メルカリは、オンラインでフリーマーケットサービスを提供する急成長企業だ。企業規模も急速に拡大しつつあり、スタッフ数は海外拠点を含めたグループ全体で1000人ほど、メルカリ本体で650人を数える(仙台と福岡にあるカスタマーサポート部署も含む)。2年前は300人程度で、特にこの1~2年で急激に増えている。
一般的に、このように企業規模と人員を急速に拡大している企業にとって、充実した福利厚生制度は人材面で重要な役割を果たす。離職率を引き下げると同時に、採用応募者数を増やす効果があるからだ。
必要なのは働けなくなるリスクを減らす支援
ここで「福利厚生制度」と書いたが、実は同社では福利厚生という言葉は使っていない。住宅手当などの制度はないが、代わりに育児や介護、保育園費用、そして妊活(妊娠に関する様々な活動)など多様で独特の支援制度を設けている。同社では、こうした制度を総括して「merci box(メルシーボックス)」と呼んでいる。
こうした制度体系を用意し、「妊活支援」などユニークな内容を設けた理由は何か。同社コーポレートプランニンググループに所属し社会保険労務士の資格も持つ横井良典氏と、新卒採用担当の奥田綾乃氏、merci boxを利用した経験に関する利用者の声をPRグループの大塚早葉氏に、それぞれ聞いた。
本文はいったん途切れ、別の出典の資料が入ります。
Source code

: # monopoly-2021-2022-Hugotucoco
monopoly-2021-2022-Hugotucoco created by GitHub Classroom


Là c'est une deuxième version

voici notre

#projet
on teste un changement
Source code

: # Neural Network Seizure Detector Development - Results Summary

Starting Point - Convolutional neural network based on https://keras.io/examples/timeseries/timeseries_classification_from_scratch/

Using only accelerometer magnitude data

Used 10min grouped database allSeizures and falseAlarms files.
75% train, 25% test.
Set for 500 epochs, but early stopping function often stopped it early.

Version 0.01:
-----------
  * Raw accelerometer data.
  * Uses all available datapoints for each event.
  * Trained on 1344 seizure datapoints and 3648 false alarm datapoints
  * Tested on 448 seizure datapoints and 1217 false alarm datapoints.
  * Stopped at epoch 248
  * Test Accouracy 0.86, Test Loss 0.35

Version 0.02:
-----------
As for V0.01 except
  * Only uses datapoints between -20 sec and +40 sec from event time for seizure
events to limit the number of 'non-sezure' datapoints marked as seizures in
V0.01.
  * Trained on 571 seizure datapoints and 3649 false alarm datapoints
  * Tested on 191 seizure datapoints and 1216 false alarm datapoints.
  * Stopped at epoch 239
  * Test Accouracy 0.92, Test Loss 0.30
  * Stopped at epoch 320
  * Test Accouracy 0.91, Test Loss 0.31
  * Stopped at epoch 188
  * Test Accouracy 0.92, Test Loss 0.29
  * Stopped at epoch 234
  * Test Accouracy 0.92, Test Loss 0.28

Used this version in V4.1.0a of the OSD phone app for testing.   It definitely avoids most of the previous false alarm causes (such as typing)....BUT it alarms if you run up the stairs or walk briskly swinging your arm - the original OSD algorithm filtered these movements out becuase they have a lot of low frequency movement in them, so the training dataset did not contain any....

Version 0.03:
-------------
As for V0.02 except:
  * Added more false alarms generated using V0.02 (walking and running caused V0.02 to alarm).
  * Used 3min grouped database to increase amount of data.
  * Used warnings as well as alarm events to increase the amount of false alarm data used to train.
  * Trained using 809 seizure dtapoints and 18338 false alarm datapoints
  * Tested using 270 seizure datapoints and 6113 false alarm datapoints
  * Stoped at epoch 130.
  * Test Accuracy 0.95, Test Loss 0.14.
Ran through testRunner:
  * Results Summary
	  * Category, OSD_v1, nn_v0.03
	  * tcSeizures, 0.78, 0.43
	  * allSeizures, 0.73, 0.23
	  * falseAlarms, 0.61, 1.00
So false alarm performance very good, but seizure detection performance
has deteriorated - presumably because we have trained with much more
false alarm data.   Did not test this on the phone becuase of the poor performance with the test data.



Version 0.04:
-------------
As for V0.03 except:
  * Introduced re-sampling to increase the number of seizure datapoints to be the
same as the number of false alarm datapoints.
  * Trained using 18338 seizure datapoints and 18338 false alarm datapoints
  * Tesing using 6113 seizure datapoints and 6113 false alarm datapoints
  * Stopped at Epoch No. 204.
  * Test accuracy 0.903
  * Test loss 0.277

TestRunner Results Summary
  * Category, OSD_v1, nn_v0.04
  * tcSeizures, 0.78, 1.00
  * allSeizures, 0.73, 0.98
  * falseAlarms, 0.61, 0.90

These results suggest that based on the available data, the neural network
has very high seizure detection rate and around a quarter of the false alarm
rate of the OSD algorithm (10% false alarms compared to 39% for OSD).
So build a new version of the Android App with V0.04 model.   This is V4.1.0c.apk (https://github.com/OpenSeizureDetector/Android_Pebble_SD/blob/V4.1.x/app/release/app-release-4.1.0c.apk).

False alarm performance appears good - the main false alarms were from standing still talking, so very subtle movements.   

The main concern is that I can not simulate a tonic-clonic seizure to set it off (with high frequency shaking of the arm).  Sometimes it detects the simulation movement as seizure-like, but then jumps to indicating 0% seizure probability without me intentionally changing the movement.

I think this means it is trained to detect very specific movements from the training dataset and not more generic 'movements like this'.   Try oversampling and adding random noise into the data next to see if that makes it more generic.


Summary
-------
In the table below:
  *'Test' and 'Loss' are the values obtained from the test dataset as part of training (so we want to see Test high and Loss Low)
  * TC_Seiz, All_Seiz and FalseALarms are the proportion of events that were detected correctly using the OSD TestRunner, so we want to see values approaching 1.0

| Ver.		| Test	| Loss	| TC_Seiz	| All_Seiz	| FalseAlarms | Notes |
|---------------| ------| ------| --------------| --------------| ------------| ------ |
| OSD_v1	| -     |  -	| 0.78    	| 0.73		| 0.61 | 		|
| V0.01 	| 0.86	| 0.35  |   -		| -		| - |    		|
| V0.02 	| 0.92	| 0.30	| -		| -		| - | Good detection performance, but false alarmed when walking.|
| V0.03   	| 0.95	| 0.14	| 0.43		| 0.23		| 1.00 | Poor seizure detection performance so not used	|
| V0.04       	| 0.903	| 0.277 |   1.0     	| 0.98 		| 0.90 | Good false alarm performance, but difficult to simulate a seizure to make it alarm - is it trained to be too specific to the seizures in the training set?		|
横井氏は、メルカリにおいて支援制度が果たす役割について「“働けなくなる”リスクを減らすためにサポートする」と明快に語る。
もちろん、同社では各種社会保険や交通費の全額支給から、業務で利用するPCなどのハードウエアの貸与、ユニークなところでは海外から入社を希望する人のためのビザ取得サポートまで、幅広い制度を用意している。
その上でmerci boxでは、そのような制度ではカバーできない「ライフステージの変化で遭遇する事案」に対応できる制度を用意している。スタッフが働けなくなるリスクを減らすのに加えて、そうした事案に遭遇していないスタッフの「将来への不安」を減らすことを目的としている。
人事支援制度で往々にして議論になるのが「導入したことで発生するコストと成果の関係が分かりにくい」ことだ。成果が予想できないから導入しない、コストに見合っているか分からないから廃止する、という話は少なからずある。
横井氏は「個人的な意見だが」と断ったうえで、「社員が離職して新たな人材を採用する場合、採用コストはもちろん、求める人材を獲得できないかもしれない。このリスクは大きい」と述べる。加えて「育児や介護で働けなくなるのは一時的なもので、新たな人材を採用して育成するコストに比べて、その時期だけサポートするコストの方が少ないと考えている」と説明する。
また、大塚氏も広報としての立場から「メルカリとしては、コスト的な動機ではなく、スタッフが働ける環境を用意するためにmerci boxを導入しているので、費用対効果の視点でチェックをすることはない」と説明している。